People were lively and friendly, although few spoke English, even in tourist facilities, and my long-ago high school Spanish was stretched to its limits.

Our official guide was laid-back and a bit cynical. When we went to Matanzas, it seemed that we were taking an unusual circuitous route out of Havana, but our guide explained that she wanted to show us the different kinds of housing that people lived in. We asked for her opinions of Fidel and Raul Castro, and she said that Fidel had done some good things and some bad things. She hoped that Raul would reverse or alleviate the bad things without undoing the bad things.

By the way, I highly recommend a book called "Havana Nocturne" by T.J. English. It's an account of American influence in Cuba, with a special focus on the years when the country was a hangout for organized crime. The book is fascinating and reads like a novel with a cast of mobsters and Hollywood stars. Although English is no fan of Fidel Castro, he helps readers understand why the revolution occurred and why some sort of change was needed.

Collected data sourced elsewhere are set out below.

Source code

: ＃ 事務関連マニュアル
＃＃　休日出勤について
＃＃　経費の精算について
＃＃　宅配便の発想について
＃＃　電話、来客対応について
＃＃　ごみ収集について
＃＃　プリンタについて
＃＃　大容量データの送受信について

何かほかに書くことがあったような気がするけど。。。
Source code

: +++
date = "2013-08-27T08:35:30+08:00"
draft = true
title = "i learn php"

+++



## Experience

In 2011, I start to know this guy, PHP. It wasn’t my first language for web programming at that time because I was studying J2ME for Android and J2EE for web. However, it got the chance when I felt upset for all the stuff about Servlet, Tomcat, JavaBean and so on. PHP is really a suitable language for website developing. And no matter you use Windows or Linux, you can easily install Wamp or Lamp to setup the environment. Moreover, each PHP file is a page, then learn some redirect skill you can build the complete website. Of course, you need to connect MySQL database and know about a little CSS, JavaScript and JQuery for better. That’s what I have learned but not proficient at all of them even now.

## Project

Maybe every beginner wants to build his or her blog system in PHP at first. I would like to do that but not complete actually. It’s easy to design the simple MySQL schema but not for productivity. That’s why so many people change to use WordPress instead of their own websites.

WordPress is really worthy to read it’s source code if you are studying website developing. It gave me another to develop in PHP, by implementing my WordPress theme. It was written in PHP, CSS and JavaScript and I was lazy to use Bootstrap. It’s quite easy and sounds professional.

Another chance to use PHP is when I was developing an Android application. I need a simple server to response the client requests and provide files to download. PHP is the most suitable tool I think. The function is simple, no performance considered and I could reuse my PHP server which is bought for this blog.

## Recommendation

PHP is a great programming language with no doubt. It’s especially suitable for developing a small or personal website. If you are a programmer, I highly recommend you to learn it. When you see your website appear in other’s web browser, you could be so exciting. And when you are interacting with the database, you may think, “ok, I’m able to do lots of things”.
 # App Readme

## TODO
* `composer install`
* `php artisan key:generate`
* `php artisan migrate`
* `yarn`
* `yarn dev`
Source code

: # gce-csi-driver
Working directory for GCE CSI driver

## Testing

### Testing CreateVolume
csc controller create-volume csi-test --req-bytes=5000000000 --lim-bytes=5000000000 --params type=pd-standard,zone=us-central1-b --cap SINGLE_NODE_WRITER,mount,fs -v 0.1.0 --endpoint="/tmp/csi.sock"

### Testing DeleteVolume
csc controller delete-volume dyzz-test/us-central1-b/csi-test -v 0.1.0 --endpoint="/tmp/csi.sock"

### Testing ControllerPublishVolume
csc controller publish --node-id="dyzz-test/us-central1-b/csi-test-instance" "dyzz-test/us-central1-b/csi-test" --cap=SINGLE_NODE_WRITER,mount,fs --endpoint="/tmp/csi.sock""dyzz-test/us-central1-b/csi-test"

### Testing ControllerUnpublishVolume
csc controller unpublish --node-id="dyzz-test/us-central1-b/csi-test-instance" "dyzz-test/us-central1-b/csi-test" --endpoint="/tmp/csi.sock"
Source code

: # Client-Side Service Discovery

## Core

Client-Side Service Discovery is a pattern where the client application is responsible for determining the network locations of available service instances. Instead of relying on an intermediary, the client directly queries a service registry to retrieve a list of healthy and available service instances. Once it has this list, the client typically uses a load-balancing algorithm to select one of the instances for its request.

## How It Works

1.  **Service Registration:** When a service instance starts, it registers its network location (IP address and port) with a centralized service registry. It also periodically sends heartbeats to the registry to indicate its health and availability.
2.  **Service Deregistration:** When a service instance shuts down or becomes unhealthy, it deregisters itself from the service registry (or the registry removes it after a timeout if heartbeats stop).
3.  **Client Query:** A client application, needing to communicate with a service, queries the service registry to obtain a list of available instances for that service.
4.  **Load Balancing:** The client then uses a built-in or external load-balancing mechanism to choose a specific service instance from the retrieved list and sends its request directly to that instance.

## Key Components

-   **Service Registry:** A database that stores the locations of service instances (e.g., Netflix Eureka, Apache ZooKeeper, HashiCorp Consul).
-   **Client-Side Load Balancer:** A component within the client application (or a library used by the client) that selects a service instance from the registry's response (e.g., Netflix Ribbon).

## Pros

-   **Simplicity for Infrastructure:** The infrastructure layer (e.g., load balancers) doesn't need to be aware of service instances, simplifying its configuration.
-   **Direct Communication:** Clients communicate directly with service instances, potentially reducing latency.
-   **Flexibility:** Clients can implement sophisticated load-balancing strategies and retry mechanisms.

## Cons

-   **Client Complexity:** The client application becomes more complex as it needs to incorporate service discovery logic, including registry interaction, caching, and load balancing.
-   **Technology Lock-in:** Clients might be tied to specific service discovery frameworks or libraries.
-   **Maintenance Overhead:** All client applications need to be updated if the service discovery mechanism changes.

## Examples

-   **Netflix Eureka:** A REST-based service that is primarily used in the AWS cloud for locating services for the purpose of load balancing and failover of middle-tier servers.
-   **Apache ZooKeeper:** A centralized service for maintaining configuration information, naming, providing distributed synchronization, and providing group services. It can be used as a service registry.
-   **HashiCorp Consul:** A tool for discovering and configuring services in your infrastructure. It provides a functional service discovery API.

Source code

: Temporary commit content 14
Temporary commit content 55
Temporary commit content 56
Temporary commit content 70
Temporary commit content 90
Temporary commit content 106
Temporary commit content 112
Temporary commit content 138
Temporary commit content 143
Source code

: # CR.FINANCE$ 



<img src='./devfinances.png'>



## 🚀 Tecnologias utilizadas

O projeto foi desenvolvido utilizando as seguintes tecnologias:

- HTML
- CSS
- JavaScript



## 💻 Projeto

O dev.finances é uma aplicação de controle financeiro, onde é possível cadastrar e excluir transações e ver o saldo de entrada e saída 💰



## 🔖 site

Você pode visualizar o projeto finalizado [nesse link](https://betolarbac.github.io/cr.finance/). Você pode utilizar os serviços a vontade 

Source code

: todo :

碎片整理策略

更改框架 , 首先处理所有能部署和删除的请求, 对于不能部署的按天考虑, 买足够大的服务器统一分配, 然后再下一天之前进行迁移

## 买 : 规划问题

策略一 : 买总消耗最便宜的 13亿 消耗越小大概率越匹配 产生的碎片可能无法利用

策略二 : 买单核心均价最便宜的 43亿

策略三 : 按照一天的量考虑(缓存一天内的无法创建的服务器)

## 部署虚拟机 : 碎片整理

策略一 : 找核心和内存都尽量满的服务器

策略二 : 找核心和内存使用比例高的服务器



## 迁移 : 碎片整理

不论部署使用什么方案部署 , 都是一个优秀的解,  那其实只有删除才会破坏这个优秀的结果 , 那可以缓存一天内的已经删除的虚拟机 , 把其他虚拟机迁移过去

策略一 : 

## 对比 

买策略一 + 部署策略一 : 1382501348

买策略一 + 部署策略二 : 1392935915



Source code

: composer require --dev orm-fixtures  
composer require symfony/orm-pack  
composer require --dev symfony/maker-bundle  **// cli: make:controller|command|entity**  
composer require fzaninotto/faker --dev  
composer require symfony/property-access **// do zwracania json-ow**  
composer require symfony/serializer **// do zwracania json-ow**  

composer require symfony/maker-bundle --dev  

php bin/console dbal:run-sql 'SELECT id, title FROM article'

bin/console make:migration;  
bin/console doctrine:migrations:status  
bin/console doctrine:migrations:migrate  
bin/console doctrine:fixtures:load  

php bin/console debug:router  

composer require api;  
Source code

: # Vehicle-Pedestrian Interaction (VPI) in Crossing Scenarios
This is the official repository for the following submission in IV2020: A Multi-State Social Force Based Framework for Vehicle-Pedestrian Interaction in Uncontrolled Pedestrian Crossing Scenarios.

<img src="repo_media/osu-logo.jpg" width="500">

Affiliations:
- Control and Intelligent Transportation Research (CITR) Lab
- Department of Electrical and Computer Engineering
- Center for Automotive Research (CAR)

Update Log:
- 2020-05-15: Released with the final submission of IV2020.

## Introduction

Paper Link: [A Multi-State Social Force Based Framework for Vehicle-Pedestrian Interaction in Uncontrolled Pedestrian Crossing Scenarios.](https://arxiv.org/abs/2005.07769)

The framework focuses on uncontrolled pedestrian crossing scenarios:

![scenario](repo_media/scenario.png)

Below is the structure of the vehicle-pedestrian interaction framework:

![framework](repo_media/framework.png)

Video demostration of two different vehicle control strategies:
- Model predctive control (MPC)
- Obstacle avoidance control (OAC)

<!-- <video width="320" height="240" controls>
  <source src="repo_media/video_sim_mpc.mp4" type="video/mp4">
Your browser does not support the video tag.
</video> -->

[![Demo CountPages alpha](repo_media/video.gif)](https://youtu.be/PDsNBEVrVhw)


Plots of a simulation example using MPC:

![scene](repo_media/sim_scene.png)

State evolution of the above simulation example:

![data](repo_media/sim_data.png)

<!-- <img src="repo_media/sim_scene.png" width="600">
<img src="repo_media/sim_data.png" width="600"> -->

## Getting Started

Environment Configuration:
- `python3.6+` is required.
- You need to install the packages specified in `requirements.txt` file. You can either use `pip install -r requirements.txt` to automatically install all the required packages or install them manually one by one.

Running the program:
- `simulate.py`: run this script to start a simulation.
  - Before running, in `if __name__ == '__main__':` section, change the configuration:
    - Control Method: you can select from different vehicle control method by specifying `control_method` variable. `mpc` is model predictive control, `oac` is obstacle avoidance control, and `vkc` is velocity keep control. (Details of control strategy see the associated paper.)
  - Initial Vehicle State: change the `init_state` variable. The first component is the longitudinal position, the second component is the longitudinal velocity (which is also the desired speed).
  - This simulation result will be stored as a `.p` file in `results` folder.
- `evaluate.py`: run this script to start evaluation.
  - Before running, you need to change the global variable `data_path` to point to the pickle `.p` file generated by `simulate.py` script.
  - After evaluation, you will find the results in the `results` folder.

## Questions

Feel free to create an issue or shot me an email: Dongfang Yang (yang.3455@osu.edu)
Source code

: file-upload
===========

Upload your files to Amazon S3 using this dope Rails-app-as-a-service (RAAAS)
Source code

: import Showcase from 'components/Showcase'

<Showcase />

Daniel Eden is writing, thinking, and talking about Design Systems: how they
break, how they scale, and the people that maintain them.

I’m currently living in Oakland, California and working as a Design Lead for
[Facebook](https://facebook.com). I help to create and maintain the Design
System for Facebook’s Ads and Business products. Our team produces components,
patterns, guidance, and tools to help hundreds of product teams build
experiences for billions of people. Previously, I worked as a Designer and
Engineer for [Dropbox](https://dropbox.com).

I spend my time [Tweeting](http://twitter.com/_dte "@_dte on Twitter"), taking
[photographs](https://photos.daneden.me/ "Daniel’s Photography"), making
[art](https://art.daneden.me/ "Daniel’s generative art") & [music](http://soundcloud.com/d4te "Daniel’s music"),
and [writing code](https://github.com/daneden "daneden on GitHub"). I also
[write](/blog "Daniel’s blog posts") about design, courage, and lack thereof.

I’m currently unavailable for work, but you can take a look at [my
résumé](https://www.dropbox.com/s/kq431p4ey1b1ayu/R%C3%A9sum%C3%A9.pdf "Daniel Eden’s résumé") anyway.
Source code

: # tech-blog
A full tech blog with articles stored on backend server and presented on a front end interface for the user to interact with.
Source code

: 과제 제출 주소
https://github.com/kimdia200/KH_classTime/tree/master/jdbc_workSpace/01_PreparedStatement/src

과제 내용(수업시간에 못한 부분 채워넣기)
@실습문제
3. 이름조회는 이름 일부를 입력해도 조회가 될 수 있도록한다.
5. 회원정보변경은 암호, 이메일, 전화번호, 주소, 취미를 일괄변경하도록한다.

If you have a chance to go to Cuba, especially on a trip that will take you off the tourist circuit, go. It will not always be comfortable. The food is mediocre, even in the tourist places, and the tap water is not safe. You are cut off from news of the outside world. However, I found that I slept better in Cuba than I had anywhere else in years. Perhaps our 24-hour news cycle provides a tense background noise that interferes with peace of mind.